**Work request**
Output nothing but the lines from the beginning of the listing below through the line containing "The following table", exactly as they stand, without pictures.
####################
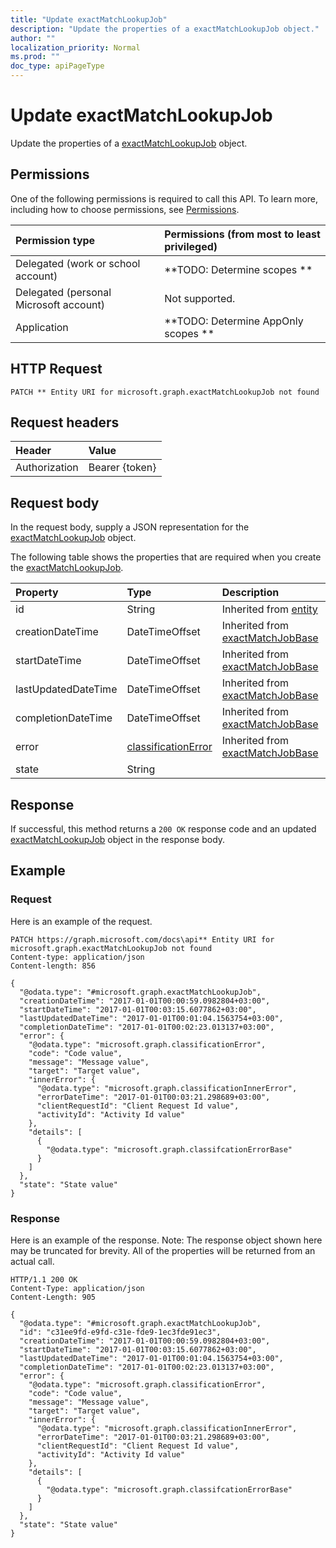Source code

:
 ```yaml
---
title: "Update exactMatchLookupJob"
description: "Update the properties of a exactMatchLookupJob object."
author: ""
localization_priority: Normal
ms.prod: ""
doc_type: apiPageType
---
```


# Update exactMatchLookupJob

Update the properties of a [exactMatchLookupJob](../resources/exactmatchlookupjob.md) object.

## Permissions
One of the following permissions is required to call this API. To learn more, including how to choose permissions, see [Permissions](/concepts/permissions-reference.md).

|Permission type|Permissions (from most to least privileged)|
|:---|:---|
|Delegated (work or school account)|**TODO: Determine scopes **|
|Delegated (personal Microsoft account)|Not supported.|
|Application|**TODO: Determine AppOnly scopes **|

## HTTP Request
<!-- {
  "blockType": "ignored"
}
-->
``` http
PATCH ** Entity URI for microsoft.graph.exactMatchLookupJob not found
```

## Request headers
|Header|Value|
|:---|:---|
|Authorization|Bearer {token}|

## Request body
In the request body, supply a JSON representation for the [exactMatchLookupJob](../resources/exactMatchLookupJob.md) object.

The following table shows the properties that are required when you create the [exactMatchLookupJob](../resources/exactmatchlookupjob.md).

|Property|Type|Description|
|:---|:---|:---|
|id|String| Inherited from [entity](../resources/entity.md)|
|creationDateTime|DateTimeOffset| Inherited from [exactMatchJobBase](../resources/exactMatchJobBase.md)|
|startDateTime|DateTimeOffset| Inherited from [exactMatchJobBase](../resources/exactMatchJobBase.md)|
|lastUpdatedDateTime|DateTimeOffset| Inherited from [exactMatchJobBase](../resources/exactMatchJobBase.md)|
|completionDateTime|DateTimeOffset| Inherited from [exactMatchJobBase](../resources/exactMatchJobBase.md)|
|error|[classificationError](../resources/classificationError.md)| Inherited from [exactMatchJobBase](../resources/exactMatchJobBase.md)|
|state|String||



## Response
If successful, this method returns a `200 OK` response code and an updated [exactMatchLookupJob](../resources/exactmatchlookupjob.md) object in the response body.

## Example

### Request
Here is an example of the request.
<!-- {
  "blockType": "request",
  "name": "update_exactmatchlookupjob"
}
-->
``` http
PATCH https://graph.microsoft.com/docs\api** Entity URI for microsoft.graph.exactMatchLookupJob not found
Content-type: application/json
Content-length: 856

{
  "@odata.type": "#microsoft.graph.exactMatchLookupJob",
  "creationDateTime": "2017-01-01T00:00:59.0982804+03:00",
  "startDateTime": "2017-01-01T00:03:15.6077862+03:00",
  "lastUpdatedDateTime": "2017-01-01T00:01:04.1563754+03:00",
  "completionDateTime": "2017-01-01T00:02:23.013137+03:00",
  "error": {
    "@odata.type": "microsoft.graph.classificationError",
    "code": "Code value",
    "message": "Message value",
    "target": "Target value",
    "innerError": {
      "@odata.type": "microsoft.graph.classificationInnerError",
      "errorDateTime": "2017-01-01T00:03:21.298689+03:00",
      "clientRequestId": "Client Request Id value",
      "activityId": "Activity Id value"
    },
    "details": [
      {
        "@odata.type": "microsoft.graph.classifcationErrorBase"
      }
    ]
  },
  "state": "State value"
}
```

### Response
Here is an example of the response. Note: The response object shown here may be truncated for brevity. All of the properties will be returned from an actual call.
<!-- {
  "blockType": "response",
  "truncated": true
}
-->
``` http
HTTP/1.1 200 OK
Content-Type: application/json
Content-Length: 905

{
  "@odata.type": "#microsoft.graph.exactMatchLookupJob",
  "id": "c31ee9fd-e9fd-c31e-fde9-1ec3fde91ec3",
  "creationDateTime": "2017-01-01T00:00:59.0982804+03:00",
  "startDateTime": "2017-01-01T00:03:15.6077862+03:00",
  "lastUpdatedDateTime": "2017-01-01T00:01:04.1563754+03:00",
  "completionDateTime": "2017-01-01T00:02:23.013137+03:00",
  "error": {
    "@odata.type": "microsoft.graph.classificationError",
    "code": "Code value",
    "message": "Message value",
    "target": "Target value",
    "innerError": {
      "@odata.type": "microsoft.graph.classificationInnerError",
      "errorDateTime": "2017-01-01T00:03:21.298689+03:00",
      "clientRequestId": "Client Request Id value",
      "activityId": "Activity Id value"
    },
    "details": [
      {
        "@odata.type": "microsoft.graph.classifcationErrorBase"
      }
    ]
  },
  "state": "State value"
}
```

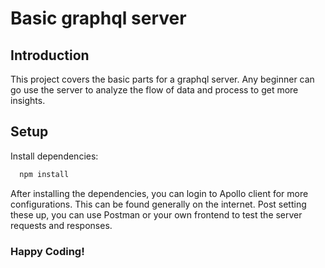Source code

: # Basic graphql server

## Introduction

This project covers the basic parts for a graphql server. Any beginner can go use the server to analyze the flow of data and process to get more insights.

## Setup

Install dependencies:
```bash
  npm install
```

After installing the dependencies, you can login to Apollo client for more configurations. This can be found generally on the internet. Post setting these up, you can use Postman or your own frontend to test the server requests and responses.

### Happy Coding!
####################
**Solution to the exercise**
Source code

:
 ```yaml
---
title: "Update exactMatchLookupJob"
description: "Update the properties of a exactMatchLookupJob object."
author: ""
localization_priority: Normal
ms.prod: ""
doc_type: apiPageType
---
```


# Update exactMatchLookupJob

Update the properties of a [exactMatchLookupJob](../resources/exactmatchlookupjob.md) object.

## Permissions
One of the following permissions is required to call this API. To learn more, including how to choose permissions, see [Permissions](/concepts/permissions-reference.md).

|Permission type|Permissions (from most to least privileged)|
|:---|:---|
|Delegated (work or school account)|**TODO: Determine scopes **|
|Delegated (personal Microsoft account)|Not supported.|
|Application|**TODO: Determine AppOnly scopes **|

## HTTP Request
<!-- {
  "blockType": "ignored"
}
-->
``` http
PATCH ** Entity URI for microsoft.graph.exactMatchLookupJob not found
```

## Request headers
|Header|Value|
|:---|:---|
|Authorization|Bearer {token}|

## Request body
In the request body, supply a JSON representation for the [exactMatchLookupJob](../resources/exactMatchLookupJob.md) object.

The following table shows the properties that are required when you create the [exactMatchLookupJob](../resources/exactmatchlookupjob.md).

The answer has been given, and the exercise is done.